El azar
A la libertad se la asocia en los libros con los sistemas políticos, que la promueven o la coartan; con los sistemas económicos y con la vida en general. Pero lo cierto es que nunca decidimos nosotros del todo
Por muchos años, y aun ahora, la idea de la libertad provocó interminables debates entre filósofos acerca de si podemos ser libres del todo o estaremos siempre sujetos a las más variadas servidumbres. Para empezar, las que son propias de la condición humana. Luego llegaron otras discusiones, interesadas y de vuelo corto, que trataron de pervertir el término, aunque a algunas palabras les pasa que nunca perderán del todo el alcance de lo que significan. Ocurre con la libertad, que quizá se deje a ratos malear entre eslóganes fugaces pero que, al cabo, recobrará su forma original en la que nadie comprenderá del todo el trasfondo de su sentido. Con ella, por la que se han batido generaciones enteras en nombre de un ideal, arrastramos el dilema de si existe de verdad o si cualquiera, hasta el más poderoso, tiene limitado su poder. O sea, su capacidad de decisión.
A la libertad se la asocia en los libros con los sistemas políticos, que la promueven o la coartan; con los sistemas económicos y sociales y, en fin, con la vida en general. Pero lo cierto es que nunca decidimos nosotros del todo: que hasta los que más deciden no pueden decidirlo todo. Lo cierto es que la libertad guarda con el azar una relación estrecha que se menciona poco, que determina si nacemos en un lugar o en otro, si la ciudad que habitamos está entre las que recibe un ataque terrorista o un bombardeo o una invasión o una catástrofe de otra ralea.

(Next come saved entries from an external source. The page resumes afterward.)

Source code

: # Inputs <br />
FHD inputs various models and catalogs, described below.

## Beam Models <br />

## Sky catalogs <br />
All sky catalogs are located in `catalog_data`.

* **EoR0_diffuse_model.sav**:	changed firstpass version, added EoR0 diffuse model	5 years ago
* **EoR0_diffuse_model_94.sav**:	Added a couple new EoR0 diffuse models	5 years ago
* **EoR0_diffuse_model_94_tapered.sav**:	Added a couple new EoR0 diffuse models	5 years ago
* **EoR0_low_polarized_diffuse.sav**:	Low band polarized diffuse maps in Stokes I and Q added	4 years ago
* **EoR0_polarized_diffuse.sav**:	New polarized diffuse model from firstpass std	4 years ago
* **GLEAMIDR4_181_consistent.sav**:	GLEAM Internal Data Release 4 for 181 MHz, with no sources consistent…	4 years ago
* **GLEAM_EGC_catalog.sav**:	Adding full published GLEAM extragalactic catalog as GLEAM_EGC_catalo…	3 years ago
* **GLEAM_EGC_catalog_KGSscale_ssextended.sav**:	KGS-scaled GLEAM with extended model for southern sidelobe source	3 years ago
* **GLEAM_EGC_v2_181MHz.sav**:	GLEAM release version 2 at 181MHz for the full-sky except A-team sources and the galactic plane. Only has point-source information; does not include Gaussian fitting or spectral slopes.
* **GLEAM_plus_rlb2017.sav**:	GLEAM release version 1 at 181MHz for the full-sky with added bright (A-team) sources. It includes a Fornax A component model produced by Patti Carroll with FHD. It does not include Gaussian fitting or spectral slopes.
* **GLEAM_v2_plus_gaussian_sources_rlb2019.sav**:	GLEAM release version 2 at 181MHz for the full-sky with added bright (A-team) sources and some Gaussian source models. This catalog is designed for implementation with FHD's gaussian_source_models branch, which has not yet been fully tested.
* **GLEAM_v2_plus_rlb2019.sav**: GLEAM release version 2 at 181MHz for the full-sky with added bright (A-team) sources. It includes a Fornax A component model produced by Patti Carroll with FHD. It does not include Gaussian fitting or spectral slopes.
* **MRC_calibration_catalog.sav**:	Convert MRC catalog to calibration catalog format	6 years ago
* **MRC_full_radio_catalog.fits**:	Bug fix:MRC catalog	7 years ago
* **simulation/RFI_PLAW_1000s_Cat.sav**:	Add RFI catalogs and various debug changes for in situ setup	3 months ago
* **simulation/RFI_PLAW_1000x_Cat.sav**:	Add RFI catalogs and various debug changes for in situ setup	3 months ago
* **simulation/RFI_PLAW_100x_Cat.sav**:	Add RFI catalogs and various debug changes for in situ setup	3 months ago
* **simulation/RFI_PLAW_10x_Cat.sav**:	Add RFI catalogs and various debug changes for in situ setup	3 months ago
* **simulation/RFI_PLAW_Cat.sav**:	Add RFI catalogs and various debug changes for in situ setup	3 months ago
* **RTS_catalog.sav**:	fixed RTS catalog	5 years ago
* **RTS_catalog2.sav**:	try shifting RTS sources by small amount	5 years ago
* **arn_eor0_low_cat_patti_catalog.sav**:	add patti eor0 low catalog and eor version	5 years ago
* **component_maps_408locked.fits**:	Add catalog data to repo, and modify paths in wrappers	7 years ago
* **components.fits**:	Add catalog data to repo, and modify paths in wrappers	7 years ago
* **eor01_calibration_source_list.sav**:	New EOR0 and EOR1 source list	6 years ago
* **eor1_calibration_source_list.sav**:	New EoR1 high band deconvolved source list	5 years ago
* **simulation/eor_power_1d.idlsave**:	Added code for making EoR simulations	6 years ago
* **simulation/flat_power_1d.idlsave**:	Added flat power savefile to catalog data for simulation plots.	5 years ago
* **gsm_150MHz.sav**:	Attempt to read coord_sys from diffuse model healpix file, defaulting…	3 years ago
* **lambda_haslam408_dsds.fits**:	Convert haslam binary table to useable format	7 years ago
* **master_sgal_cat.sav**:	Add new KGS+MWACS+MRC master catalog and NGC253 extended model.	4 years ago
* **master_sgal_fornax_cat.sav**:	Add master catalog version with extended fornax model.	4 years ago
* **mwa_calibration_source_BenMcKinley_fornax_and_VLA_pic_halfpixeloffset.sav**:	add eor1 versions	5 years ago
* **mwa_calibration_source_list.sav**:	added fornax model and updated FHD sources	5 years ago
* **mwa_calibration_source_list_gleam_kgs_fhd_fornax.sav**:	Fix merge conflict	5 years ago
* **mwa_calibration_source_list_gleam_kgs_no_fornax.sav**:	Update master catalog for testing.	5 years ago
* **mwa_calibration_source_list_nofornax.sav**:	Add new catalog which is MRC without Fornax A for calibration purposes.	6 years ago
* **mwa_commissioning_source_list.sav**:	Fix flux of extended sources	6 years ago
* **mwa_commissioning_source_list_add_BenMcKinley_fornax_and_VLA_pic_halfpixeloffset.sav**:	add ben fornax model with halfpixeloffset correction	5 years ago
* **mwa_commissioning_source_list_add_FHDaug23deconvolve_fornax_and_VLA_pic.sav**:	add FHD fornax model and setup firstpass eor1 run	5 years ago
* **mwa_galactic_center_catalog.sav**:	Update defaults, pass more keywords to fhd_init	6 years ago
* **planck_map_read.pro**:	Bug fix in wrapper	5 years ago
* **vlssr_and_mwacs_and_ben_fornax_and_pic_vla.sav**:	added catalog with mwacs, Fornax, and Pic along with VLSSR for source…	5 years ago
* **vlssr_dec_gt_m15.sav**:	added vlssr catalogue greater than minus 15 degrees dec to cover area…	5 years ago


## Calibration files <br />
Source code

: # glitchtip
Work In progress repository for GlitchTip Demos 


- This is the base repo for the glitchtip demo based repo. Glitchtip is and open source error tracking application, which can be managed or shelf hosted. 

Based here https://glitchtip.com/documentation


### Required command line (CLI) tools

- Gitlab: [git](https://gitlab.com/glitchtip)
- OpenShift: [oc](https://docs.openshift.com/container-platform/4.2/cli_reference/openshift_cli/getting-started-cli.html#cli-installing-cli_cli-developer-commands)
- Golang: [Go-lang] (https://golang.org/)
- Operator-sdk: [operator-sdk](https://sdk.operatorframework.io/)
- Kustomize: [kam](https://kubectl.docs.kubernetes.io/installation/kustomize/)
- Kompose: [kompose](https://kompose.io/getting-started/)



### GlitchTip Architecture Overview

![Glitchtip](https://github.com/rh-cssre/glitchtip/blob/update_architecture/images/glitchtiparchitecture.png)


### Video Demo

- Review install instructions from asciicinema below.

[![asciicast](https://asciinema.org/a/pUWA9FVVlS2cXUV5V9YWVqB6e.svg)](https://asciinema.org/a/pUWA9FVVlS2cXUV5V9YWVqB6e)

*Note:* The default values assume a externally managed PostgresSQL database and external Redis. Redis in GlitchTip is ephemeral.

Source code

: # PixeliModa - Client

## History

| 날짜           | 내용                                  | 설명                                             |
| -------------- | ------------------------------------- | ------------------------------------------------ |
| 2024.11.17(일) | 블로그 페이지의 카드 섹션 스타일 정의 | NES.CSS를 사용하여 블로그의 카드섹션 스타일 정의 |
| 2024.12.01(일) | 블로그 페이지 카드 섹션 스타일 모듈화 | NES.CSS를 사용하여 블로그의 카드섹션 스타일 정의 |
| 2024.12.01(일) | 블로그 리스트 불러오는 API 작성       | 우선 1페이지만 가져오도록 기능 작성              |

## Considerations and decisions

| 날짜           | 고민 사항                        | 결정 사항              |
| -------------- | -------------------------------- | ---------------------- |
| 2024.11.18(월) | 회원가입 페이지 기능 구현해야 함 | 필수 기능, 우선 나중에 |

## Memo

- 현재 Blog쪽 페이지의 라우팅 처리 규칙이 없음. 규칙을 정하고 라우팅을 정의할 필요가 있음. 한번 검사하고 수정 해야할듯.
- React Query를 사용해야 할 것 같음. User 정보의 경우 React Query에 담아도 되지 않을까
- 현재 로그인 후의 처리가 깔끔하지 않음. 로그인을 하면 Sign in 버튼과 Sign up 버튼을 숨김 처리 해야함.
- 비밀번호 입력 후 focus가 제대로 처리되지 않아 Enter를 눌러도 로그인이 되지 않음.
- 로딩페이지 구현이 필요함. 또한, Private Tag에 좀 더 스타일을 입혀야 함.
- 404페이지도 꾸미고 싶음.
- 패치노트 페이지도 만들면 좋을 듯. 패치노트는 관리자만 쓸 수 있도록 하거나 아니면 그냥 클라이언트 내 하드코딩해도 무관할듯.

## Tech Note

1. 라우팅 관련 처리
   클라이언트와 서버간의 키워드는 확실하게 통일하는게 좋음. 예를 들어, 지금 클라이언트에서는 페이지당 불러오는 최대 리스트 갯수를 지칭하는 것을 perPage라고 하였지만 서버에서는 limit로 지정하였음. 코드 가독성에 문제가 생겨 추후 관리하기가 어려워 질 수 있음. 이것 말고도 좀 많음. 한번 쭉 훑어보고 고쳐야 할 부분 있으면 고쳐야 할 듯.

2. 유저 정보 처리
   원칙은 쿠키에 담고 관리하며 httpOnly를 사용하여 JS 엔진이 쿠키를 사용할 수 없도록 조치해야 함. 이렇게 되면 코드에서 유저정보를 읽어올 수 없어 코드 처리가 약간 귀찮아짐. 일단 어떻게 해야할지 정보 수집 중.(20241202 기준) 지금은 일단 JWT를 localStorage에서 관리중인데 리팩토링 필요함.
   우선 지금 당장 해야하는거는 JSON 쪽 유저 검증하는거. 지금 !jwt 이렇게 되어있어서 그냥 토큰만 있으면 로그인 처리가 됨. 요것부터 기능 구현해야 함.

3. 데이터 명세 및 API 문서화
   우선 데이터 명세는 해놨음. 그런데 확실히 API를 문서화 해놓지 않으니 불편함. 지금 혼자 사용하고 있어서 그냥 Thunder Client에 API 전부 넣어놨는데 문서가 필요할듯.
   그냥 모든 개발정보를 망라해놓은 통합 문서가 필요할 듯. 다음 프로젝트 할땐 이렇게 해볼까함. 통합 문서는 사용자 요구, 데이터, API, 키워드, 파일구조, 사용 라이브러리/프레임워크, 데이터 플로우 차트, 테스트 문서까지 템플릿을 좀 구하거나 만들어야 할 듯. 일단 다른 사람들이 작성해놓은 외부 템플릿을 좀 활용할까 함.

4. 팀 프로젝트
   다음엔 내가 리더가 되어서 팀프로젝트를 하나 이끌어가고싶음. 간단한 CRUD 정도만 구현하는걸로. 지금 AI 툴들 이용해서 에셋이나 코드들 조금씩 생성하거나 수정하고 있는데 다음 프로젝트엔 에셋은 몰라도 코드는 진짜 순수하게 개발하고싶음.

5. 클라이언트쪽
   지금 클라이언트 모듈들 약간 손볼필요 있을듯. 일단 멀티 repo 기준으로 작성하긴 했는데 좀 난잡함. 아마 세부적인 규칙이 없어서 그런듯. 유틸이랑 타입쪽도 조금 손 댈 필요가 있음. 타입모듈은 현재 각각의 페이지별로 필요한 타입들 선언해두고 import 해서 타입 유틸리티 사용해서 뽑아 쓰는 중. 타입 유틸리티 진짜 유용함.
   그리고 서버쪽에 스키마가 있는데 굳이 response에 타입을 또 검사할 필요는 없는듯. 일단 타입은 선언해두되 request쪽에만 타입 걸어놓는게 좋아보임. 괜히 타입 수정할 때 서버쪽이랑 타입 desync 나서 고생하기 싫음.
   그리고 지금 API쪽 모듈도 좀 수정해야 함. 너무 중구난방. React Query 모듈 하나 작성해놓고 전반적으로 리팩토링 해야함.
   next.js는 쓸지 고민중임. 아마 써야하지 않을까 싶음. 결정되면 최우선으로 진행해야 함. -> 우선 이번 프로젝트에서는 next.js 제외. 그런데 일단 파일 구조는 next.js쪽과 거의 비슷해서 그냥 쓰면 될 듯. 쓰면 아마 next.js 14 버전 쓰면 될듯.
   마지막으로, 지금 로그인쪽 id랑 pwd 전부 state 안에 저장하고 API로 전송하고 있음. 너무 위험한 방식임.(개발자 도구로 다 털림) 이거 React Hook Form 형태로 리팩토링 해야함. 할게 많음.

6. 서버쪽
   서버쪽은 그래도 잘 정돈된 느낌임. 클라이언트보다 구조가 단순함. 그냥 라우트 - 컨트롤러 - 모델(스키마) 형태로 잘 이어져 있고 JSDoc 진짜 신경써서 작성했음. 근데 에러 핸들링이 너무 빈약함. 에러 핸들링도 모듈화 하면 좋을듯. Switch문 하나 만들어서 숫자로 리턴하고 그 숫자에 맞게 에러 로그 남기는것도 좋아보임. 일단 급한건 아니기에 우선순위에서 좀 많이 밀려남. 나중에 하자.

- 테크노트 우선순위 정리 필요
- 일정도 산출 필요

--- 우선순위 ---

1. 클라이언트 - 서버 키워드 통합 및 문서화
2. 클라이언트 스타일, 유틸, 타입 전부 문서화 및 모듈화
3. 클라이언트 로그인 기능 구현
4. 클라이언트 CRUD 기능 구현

La verdad más sencilla es la más obvia: que somos aquello que hemos decidido y a lo que hemos renunciado, pero no solo. Somos el resultado de aquello que quisimos ser y por lo que nos obstinamos, pero no solo. Somos también, y de manera irremediable, el fruto de una suerte que nadie resuelve y que nos ha puesto en esta parte del mundo, en la que podemos escoger lo que miramos y lo que dejamos de mirar. Otros carecen de esa libertad, porque eso que nosotros ignoramos es su mundo. Donde crecieron y de donde no pueden salir. Hay solo una diferencia fundamental entre nuestros hijos y los hijos que ahora mismo, a no tantos kilómetros, entierran a sus hermanos y a sus padres cubiertos de frío y de espanto: el lugar donde nacieron.
En torno a la libertad perviven encendidos debates teóricos que tienen que ver con las pocas manos que controlan el mundo y que manejan el mercado de los datos, que predicen nuestros impulsos e incluso los suplantan con la inteligencia artificial. De la libertad se habla cuando se documenta cómo mueren las democracias ante la emergencia de un poder tan nuevo que George Orwell ya lo describió hace décadas en sus novelas. En cambio, se habla apenas de las vueltas inesperadas de la historia y del azar, del que tantas veces depende que seamos los protagonistas o los espectadores de un telediario. Esa fragilidad tan caprichosa y tan ajena a nuestras manos, que nos da la dimensión exacta de lo que somos, determinará nuestra fortuna o nuestra desgracia, por muy sólida que sea la escala de valores en que creamos vivir.